Curia genovese censura lettera di Paolo Farinella, prete

71 visualizzazioni - 0 commenti

di Paolo Farinella, prete


CRONACA CURIALE
DI UNO SBANDAMENTO EPISCOPALE
   Invio cronaca e testo della lettera mia al settimanale cattolico della diocesi di Genova, «Il Cittadino» che rifiuta di pubblicarla, CENSURANDOLA. È un atto di prevaricazione perché il Giornale diocesano non è organo personale del vescovo o dei suoi vicari, allegra brigata, ma è il foglio ufficiale della Chiesa che è in Genova e dunque deve dare spazio a tutte le voci, anche le più critiche. Censura è roba della Russia di Putin o della Turchia di Erdogan o della Cina di Xí Jìnpíng o delle Filippine di Rodrigo Duterte o dell'Inquisizione ecclesiastica o di qualsiasi staterello dittatoriale. Noi siamo la Chiesa del III Millennio, la Chiesa del concilio Vaticano II, la Chiesa di papa Francesco, la Chiesa di Gesù di Nàzaret e di Paolo di Tarso. Non è la chiesuola di una manica di servi volontari. 

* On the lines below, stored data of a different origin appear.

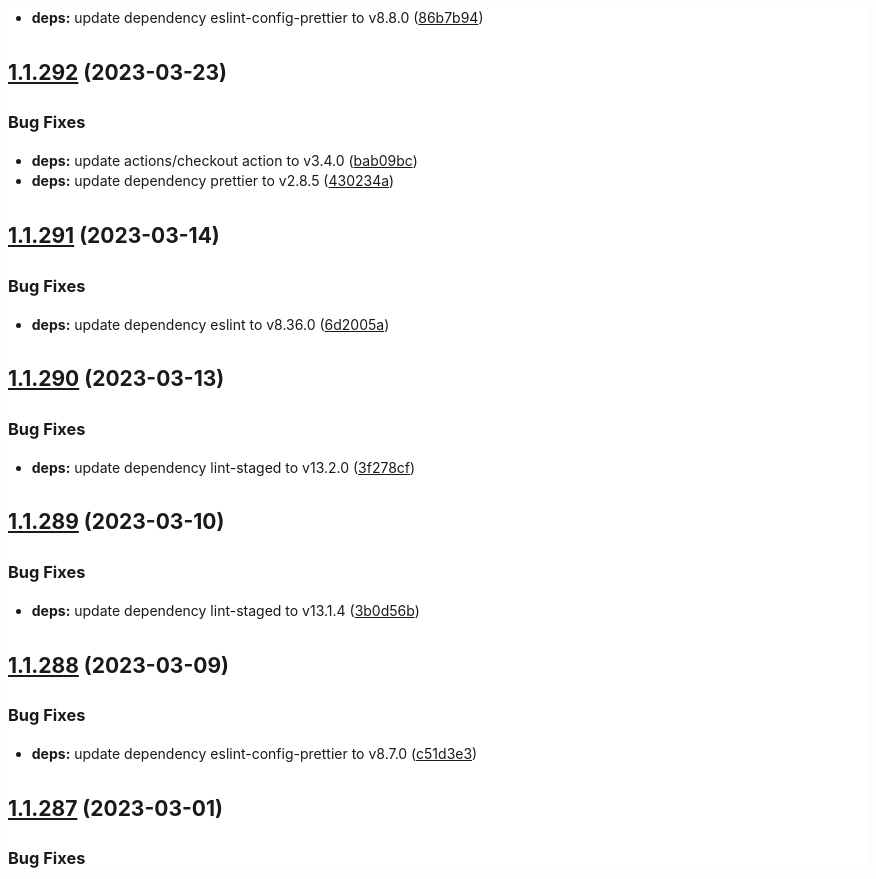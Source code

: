 - **deps:** update dependency eslint-config-prettier to v8.8.0 ([86b7b94](https://github.com/vidavidorra/repo-template/commit/86b7b948ae0e8bc8aaa84d171bd97c536c736694))

## [1.1.292](https://github.com/vidavidorra/repo-template/compare/v1.1.291...v1.1.292) (2023-03-23)

### Bug Fixes

- **deps:** update actions/checkout action to v3.4.0 ([bab09bc](https://github.com/vidavidorra/repo-template/commit/bab09bcb4f326ded27026a0ee464e42431dc4fb4))
- **deps:** update dependency prettier to v2.8.5 ([430234a](https://github.com/vidavidorra/repo-template/commit/430234abf4ea79b601810daca249e61d87fe76f8))

## [1.1.291](https://github.com/vidavidorra/repo-template/compare/v1.1.290...v1.1.291) (2023-03-14)

### Bug Fixes

- **deps:** update dependency eslint to v8.36.0 ([6d2005a](https://github.com/vidavidorra/repo-template/commit/6d2005ac2120238f8eb1ddaf3ae30884d73a0f18))

## [1.1.290](https://github.com/vidavidorra/repo-template/compare/v1.1.289...v1.1.290) (2023-03-13)

### Bug Fixes

- **deps:** update dependency lint-staged to v13.2.0 ([3f278cf](https://github.com/vidavidorra/repo-template/commit/3f278cfc0ad5da57d25a72600d21c928e610a91c))

## [1.1.289](https://github.com/vidavidorra/repo-template/compare/v1.1.288...v1.1.289) (2023-03-10)

### Bug Fixes

- **deps:** update dependency lint-staged to v13.1.4 ([3b0d56b](https://github.com/vidavidorra/repo-template/commit/3b0d56bfe36b328058b6c79fa7f63e8d4382ce18))

## [1.1.288](https://github.com/vidavidorra/repo-template/compare/v1.1.287...v1.1.288) (2023-03-09)

### Bug Fixes

- **deps:** update dependency eslint-config-prettier to v8.7.0 ([c51d3e3](https://github.com/vidavidorra/repo-template/commit/c51d3e33efce92e9308e9c53c0a36935a155ac32))

## [1.1.287](https://github.com/vidavidorra/repo-template/compare/v1.1.286...v1.1.287) (2023-03-01)

### Bug Fixes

   Ciò che è accaduto è grave che aggrava la decadenza della chiesa genovese nel «regno» francescano (!) di Marco Tasca. 

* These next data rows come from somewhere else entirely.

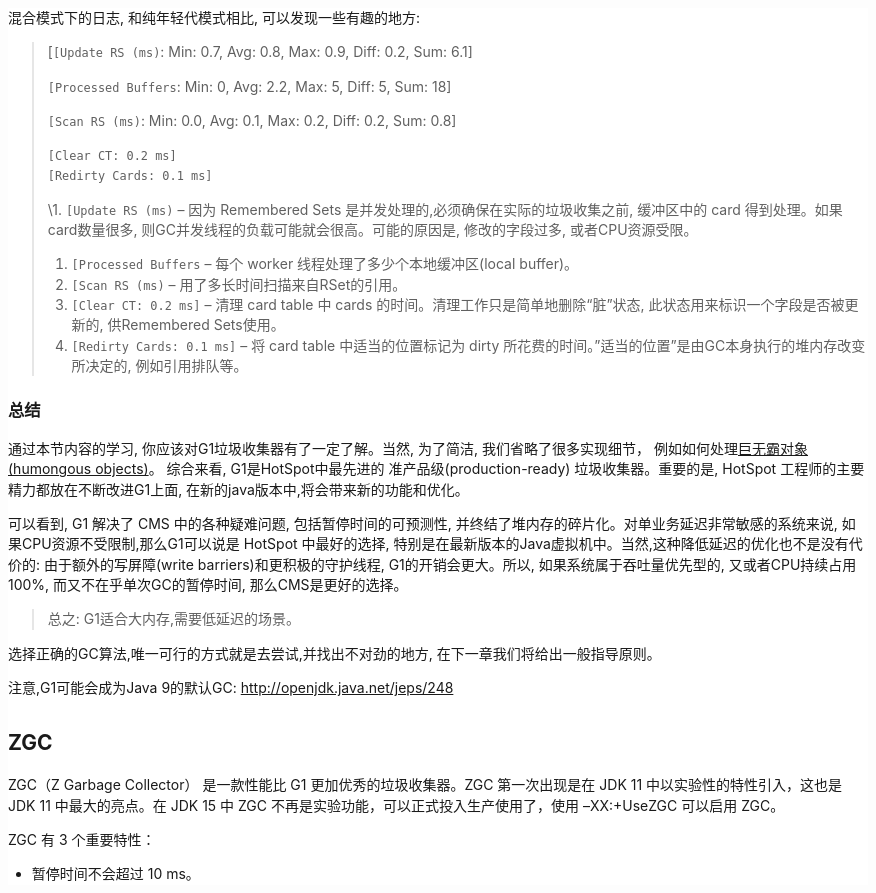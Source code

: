 混合模式下的日志, 和纯年轻代模式相比, 可以发现一些有趣的地方:

> [`[Update RS (ms)`: Min: 0.7, Avg: 0.8, Max: 0.9, Diff: 0.2, Sum: 6.1]
>
> `[Processed Buffers`: Min: 0, Avg: 2.2, Max: 5, Diff: 5, Sum: 18]
>
> `[Scan RS (ms)`: Min: 0.0, Avg: 0.1, Max: 0.2, Diff: 0.2, Sum: 0.8]
>
> ```
> [Clear CT: 0.2 ms]
> [Redirty Cards: 0.1 ms]
> ```
>
> \1. `[Update RS (ms)` – 因为 Remembered Sets 是并发处理的,必须确保在实际的垃圾收集之前, 缓冲区中的 card 得到处理。如果card数量很多, 则GC并发线程的负载可能就会很高。可能的原因是, 修改的字段过多, 或者CPU资源受限。
>
> 1. `[Processed Buffers` – 每个 worker 线程处理了多少个本地缓冲区(local buffer)。
> 2. `[Scan RS (ms)` – 用了多长时间扫描来自RSet的引用。
> 3. `[Clear CT: 0.2 ms]` – 清理 card table 中 cards 的时间。清理工作只是简单地删除“脏”状态, 此状态用来标识一个字段是否被更新的, 供Remembered Sets使用。
> 4. `[Redirty Cards: 0.1 ms]` – 将 card table 中适当的位置标记为 dirty 所花费的时间。”适当的位置”是由GC本身执行的堆内存改变所决定的, 例如引用排队等。



### 总结

通过本节内容的学习, 你应该对G1垃圾收集器有了一定了解。当然, 为了简洁, 我们省略了很多实现细节， 例如如何处理[巨无霸对象(humongous objects)](https://plumbr.eu/handbook/gc-tuning-in-practice#humongous-allocations)。 综合来看, G1是HotSpot中最先进的 准产品级(production-ready) 垃圾收集器。重要的是, HotSpot 工程师的主要精力都放在不断改进G1上面, 在新的java版本中,将会带来新的功能和优化。

可以看到, G1 解决了 CMS 中的各种疑难问题, 包括暂停时间的可预测性, 并终结了堆内存的碎片化。对单业务延迟非常敏感的系统来说, 如果CPU资源不受限制,那么G1可以说是 HotSpot 中最好的选择, 特别是在最新版本的Java虚拟机中。当然,这种降低延迟的优化也不是没有代价的: 由于额外的写屏障(write barriers)和更积极的守护线程, G1的开销会更大。所以, 如果系统属于吞吐量优先型的, 又或者CPU持续占用100%, 而又不在乎单次GC的暂停时间, 那么CMS是更好的选择。

> 总之: G1适合大内存,需要低延迟的场景。

选择正确的GC算法,唯一可行的方式就是去尝试,并找出不对劲的地方, 在下一章我们将给出一般指导原则。

注意,G1可能会成为Java 9的默认GC: http://openjdk.java.net/jeps/248

## ZGC

ZGC（Z Garbage Collector） 是一款性能比 G1 更加优秀的垃圾收集器。ZGC 第一次出现是在 JDK 11 中以实验性的特性引入，这也是 JDK 11 中最大的亮点。在 JDK 15 中 ZGC 不再是实验功能，可以正式投入生产使用了，使用 –XX:+UseZGC 可以启用 ZGC。





ZGC 有 3 个重要特性：





- 暂停时间不会超过 10 ms。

  Come dimostro nell'allegato (vedi Bottone, qui sotto, dal titolo CENSURA), la diocesi di Genova ha cominciato ledendo la buona fama e la dignità di Mons. Carlo Sobrero. Siamo tutti ancora in attesa delle scuse pubbliche, il reintegro di lui nella sua funzione, accompagnato da una parola scritta (decreto) di risarcimento giuridico, canonico e legale. Ora l'allegra brigata vicariale prosegue con la censura su di me. Ho inviato una lettera al settimanale diocesano «Il Cittadino» (ironia del titolo?) che rifiuta di pubblicarla. Il Direttore non mi spiega le ragioni «obbligatorie», ma esse sono evidenti: Il vescovo, attorniato dalla sua cortigiana consorteria, si può solo lodare, inneggiare, osannare, tripudiare, incensare, ma non si può criticare, nemmeno se mente spudoratamente.

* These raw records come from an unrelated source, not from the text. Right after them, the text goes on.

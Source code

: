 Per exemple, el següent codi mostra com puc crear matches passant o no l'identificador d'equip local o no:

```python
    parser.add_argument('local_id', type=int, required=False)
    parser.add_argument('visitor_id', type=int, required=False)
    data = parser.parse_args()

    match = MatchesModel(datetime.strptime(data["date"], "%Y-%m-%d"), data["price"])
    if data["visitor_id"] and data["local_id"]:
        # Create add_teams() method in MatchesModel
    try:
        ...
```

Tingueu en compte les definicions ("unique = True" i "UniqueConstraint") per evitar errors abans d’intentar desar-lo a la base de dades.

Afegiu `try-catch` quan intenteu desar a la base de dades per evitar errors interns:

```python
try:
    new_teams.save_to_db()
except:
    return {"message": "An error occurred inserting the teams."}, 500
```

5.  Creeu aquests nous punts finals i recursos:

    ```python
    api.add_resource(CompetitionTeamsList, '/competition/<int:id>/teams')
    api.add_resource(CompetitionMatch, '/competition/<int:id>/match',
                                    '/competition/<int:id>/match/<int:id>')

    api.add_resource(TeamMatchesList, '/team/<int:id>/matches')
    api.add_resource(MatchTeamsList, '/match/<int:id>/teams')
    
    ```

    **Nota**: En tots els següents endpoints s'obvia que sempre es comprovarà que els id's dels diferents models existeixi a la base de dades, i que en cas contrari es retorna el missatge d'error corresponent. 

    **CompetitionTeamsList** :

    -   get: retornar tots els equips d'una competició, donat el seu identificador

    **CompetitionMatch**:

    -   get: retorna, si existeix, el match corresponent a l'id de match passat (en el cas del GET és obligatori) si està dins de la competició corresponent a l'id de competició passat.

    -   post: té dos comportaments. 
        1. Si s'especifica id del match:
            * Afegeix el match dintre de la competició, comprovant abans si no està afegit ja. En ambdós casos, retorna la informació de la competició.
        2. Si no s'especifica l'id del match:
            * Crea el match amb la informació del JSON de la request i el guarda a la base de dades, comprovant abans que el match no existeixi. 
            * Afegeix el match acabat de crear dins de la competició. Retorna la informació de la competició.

   Il giornaletto adulatore mette tutto in pubblica evidenza. Nonostante il direttore, homo quidam Silvio Grilli, mi abbia detto: «ci vediamo la settimana prossima e ti spiego perché non ho pubblicato», sono passati otto giorni senza alcun segnale. Di conseguenza, pubblico ogni cosa perché tutto sia trasparente.   Nel III Millennio d.C., pensavo che la censura fosse un ricordo del trapassato remoto (inquisizione, ecc.), ma mi devo ricredere con orrore. Però non demordo, perché chi ha più filo, tesse: e io di filo abbondo «ad abundantiam» (Totò). La mia forza è il principio teologico e giuridico che la Chiesa locale non è proprietà privata del vescovo con cappello a punta o dei vicari che giocano senza concludere nulla e per giunta a loro insaputa.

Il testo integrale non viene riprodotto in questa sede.